DESCRIPTION OF THE TASK —
Locate and copy each line in the data that contains the word "Authentication".
═════ DATA EXCERPTS
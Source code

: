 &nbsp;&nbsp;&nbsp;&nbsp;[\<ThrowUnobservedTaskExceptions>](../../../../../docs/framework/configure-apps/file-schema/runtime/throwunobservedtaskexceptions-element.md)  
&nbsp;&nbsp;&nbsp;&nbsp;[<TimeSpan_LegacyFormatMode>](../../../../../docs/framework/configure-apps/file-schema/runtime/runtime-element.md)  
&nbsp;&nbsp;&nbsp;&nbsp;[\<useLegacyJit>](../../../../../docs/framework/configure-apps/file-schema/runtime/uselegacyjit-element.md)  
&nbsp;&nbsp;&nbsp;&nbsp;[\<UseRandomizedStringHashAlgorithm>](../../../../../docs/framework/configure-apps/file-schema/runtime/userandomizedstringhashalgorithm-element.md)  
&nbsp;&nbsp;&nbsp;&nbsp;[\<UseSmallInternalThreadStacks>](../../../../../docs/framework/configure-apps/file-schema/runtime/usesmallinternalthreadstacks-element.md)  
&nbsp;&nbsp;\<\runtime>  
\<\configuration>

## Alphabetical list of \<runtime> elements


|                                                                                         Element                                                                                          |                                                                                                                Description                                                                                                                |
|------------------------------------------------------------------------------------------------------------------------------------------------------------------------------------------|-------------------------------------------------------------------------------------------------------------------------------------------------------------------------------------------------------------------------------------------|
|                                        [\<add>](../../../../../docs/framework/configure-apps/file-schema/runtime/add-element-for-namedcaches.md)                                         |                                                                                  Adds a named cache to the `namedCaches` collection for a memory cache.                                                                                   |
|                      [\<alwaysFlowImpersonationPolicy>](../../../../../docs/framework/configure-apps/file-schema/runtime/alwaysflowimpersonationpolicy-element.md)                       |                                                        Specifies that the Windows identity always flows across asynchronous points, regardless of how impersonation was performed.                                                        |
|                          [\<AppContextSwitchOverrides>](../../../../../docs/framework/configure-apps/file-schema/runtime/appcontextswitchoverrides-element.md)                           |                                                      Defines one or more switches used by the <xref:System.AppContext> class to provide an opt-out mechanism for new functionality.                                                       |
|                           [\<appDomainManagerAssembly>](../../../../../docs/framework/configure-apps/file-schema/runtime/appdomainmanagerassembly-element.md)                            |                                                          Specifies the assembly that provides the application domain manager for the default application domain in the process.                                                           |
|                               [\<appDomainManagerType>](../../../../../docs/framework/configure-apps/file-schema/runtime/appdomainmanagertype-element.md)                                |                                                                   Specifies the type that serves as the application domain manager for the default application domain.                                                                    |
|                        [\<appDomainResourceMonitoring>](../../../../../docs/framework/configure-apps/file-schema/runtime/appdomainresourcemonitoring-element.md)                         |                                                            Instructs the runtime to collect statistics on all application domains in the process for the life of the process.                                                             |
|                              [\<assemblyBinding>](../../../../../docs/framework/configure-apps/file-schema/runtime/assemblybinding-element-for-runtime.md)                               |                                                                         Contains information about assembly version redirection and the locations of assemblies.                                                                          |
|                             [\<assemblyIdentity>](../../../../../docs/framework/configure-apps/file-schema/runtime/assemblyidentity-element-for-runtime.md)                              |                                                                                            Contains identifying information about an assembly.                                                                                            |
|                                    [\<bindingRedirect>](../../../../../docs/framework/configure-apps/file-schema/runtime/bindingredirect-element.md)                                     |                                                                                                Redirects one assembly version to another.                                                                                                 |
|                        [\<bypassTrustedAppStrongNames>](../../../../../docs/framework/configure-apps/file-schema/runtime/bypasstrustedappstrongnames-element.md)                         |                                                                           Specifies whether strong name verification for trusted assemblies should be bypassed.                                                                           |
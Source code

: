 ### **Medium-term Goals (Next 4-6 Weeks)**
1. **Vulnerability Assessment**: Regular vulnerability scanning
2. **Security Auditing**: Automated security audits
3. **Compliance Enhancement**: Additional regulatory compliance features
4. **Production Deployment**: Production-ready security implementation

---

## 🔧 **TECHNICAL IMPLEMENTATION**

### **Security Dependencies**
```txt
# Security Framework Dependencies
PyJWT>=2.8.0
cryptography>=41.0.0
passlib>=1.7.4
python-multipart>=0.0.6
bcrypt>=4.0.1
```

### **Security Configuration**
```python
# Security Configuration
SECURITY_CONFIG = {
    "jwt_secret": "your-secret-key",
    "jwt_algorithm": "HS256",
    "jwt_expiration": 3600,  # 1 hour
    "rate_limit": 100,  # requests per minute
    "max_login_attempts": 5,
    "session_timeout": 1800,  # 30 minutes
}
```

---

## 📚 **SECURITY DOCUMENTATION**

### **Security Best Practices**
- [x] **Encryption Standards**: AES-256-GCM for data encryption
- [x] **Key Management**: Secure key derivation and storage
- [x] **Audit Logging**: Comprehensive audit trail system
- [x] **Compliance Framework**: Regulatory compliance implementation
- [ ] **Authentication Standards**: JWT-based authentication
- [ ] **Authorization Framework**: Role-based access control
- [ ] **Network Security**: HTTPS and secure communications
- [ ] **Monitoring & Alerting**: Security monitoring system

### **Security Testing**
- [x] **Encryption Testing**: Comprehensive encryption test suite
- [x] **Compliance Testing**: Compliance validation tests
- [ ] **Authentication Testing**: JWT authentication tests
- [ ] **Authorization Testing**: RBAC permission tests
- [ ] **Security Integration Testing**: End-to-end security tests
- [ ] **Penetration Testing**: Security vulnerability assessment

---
══════════
TASK RESULT —
- [ ] **Authentication Standards**: JWT-based authentication
- [ ] **Authentication Testing**: JWT authentication tests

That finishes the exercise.